The Lebanese Parliament on Thursday failed to elect a successor to President Michel Aoun at its first attempt, with no candidate receiving enough votes.
In the first round of voting, a two-thirds majority — or 86 seats ― in the 128-seat Parliament is required. Only an absolute majority is needed in subsequent polls.
Of the 122 votes cast in the first round, 63 were blank and 10 were for "Lebanon".
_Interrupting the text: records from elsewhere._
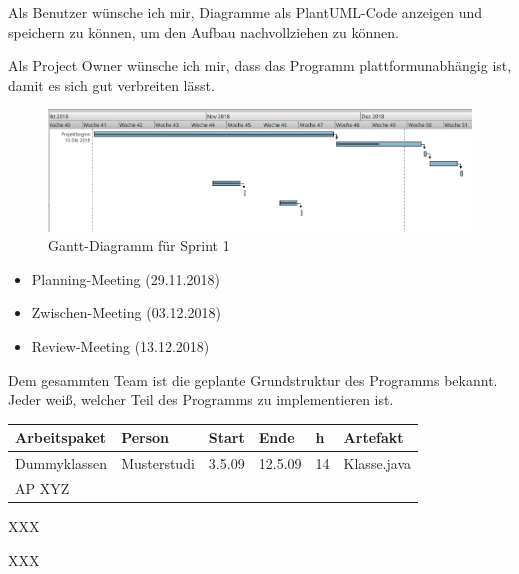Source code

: Als Benutzer wünsche ich mir, Diagramme als PlantUML-Code anzeigen und speichern zu können, um den Aufbau nachvollziehen zu können.
\nsecend

Als Project Owner wünsche ich mir, dass das Programm plattformunabhängig ist, damit es sich gut verbreiten lässt.
\nsecend
\nsecend %

\begin{figure}[hbtp]
\centering
\includegraphics[width=\textwidth]{Bilder/gantt}
\caption{Gantt-Diagramm für Sprint 1}
\end{figure}
\nsecend

\begin{itemize}
\item Planning-Meeting (29.11.2018)
\item Zwischen-Meeting (03.12.2018)
\item Review-Meeting (13.12.2018)
\end{itemize}
\nsecend

Dem gesammten Team ist die geplante Grundstruktur des Programms bekannt. Jeder weiß, welcher Teil des Programms zu implementieren ist.
\nsecend

\begin{longtable}{|p{4cm}|l|l|l|l|l|}
        \hline
        Arbeitspaket & Person & Start & Ende & h & Artefakt\\
        \hline
        Dummyklassen & Musterstudi & 3.5.09 & 12.5.09 & 14 & Klasse.java\\ \hline
        AP XYZ &  &  &  & & \\ \hline
\end{longtable}     
\nsecend

XXX
\nsecend

XXX
\nsecend

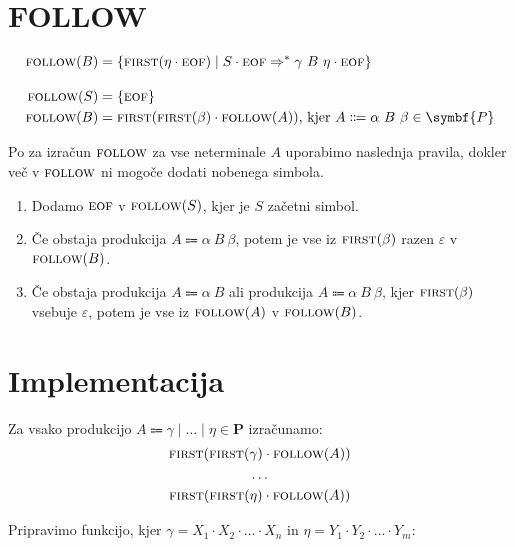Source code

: \documentclass{report}
\newcommand{\Null}{\varepsilon}
\newcommand{\Seq}{\cdot}
\newcommand{\Spc}{\ }
\newcommand{\Union}{\mathrel{|}}
\newcommand{\Set}[1]{\symbf{#1}}
\newcommand{\FIRST}{\textsc{first}}
\newcommand{\FOLLOW}{\textsc{follow}}
\newcommand{\EOF}{\textsc{eof}}
\newcommand{\Productions}{\Set{P}}
\newcommand{\Arrow}{\Coloneq}
\newlength{\arrow}
\newcommand{\DeriveStar}{\Rightarrow^\ast}
\newcommand{\NT}[1]{{#1}}
\newcommand{\Sym}[1]{{#1}}
\begin{document}
\section{FOLLOW}
\begin{tcolorbox}[title={Definicija}]
  \begin{equation*}
    \begin{aligned}
      \FOLLOW(\NT{B}) &= \{ \FIRST(\eta \Seq \EOF) \mid \NT{S} \Seq \EOF \DeriveStar \gamma \Spc \NT{B} \Spc \eta \Seq \EOF \}\\[1em]
      \FOLLOW(\NT{S}) &= \{\EOF\}\\
      \FOLLOW(\NT{B}) &= \FIRST(\FIRST(\beta) \Seq \FOLLOW(\NT{A}))\text{, kjer } \NT{A} \Arrow \alpha \Spc \NT{B} \Spc \beta \in \Productions
    \end{aligned}
  \end{equation*}
\end{tcolorbox}

Po \cite{dragonbook} za izračun $\FOLLOW$ za vse neterminale $\NT{A}$ uporabimo naslednja pravila, dokler več v $\FOLLOW$ ni mogoče dodati nobenega simbola.
\begin{enumerate}
  \item Dodamo $\EOF$ v $\FOLLOW(\NT{S})$, kjer je $\NT{S}$ začetni simbol.
  \item Če obstaja produkcija $\NT{A} \Arrow \alpha \Spc \NT{B} \Spc \beta$, potem je vse iz $\FIRST(\beta)$ razen $\Null$ v $\FOLLOW(\NT{B})$.
  \item Če obstaja produkcija $\NT{A} \Arrow \alpha \Spc \NT{B}$ ali produkcija $\NT{A} \Arrow \alpha \Spc \NT{B} \Spc \beta$, kjer $\FIRST(\beta)$ vsebuje $\Null$, potem je vse iz $\FOLLOW(\NT{A})$ v $\FOLLOW(\NT{B})$.
\end{enumerate}

\section{Implementacija}
Za vsako produkcijo $\NT{A} \Arrow \gamma \Union \dots \Union \eta \in \Productions$ izračunamo:
\begin{gather*}
  \FIRST(\FIRST(\gamma) \Seq \FOLLOW(\NT{A}))\\
  \dots\\
  \FIRST(\FIRST(\eta) \Seq \FOLLOW(\NT{A}))
\end{gather*}

Pripravimo funkcijo, kjer $\gamma = \Sym{X}_1 \Seq \Sym{X}_2 \Seq \dots \Seq \Sym{X}_n$ in $\eta = \Sym{Y}_1 \Seq \Sym{Y}_2 \Seq \dots \Seq \Sym{Y}_m$:
\end{document}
MP Michel Moawad, whose father Rene served as president for 18 days in 1989 before being assassinated, received the most votes with 36.
Businessman Salim Edde received the support of 11 MPs, while one voted for Mahsa Amini, whose death in Iranian police custody has sparked protests around the world.
“We knew that today would not result in an election,” Samy Gemayel, the leader of the Kataeb Party, told The National.
“We will see now in the coming days what will be the strategy for the next round."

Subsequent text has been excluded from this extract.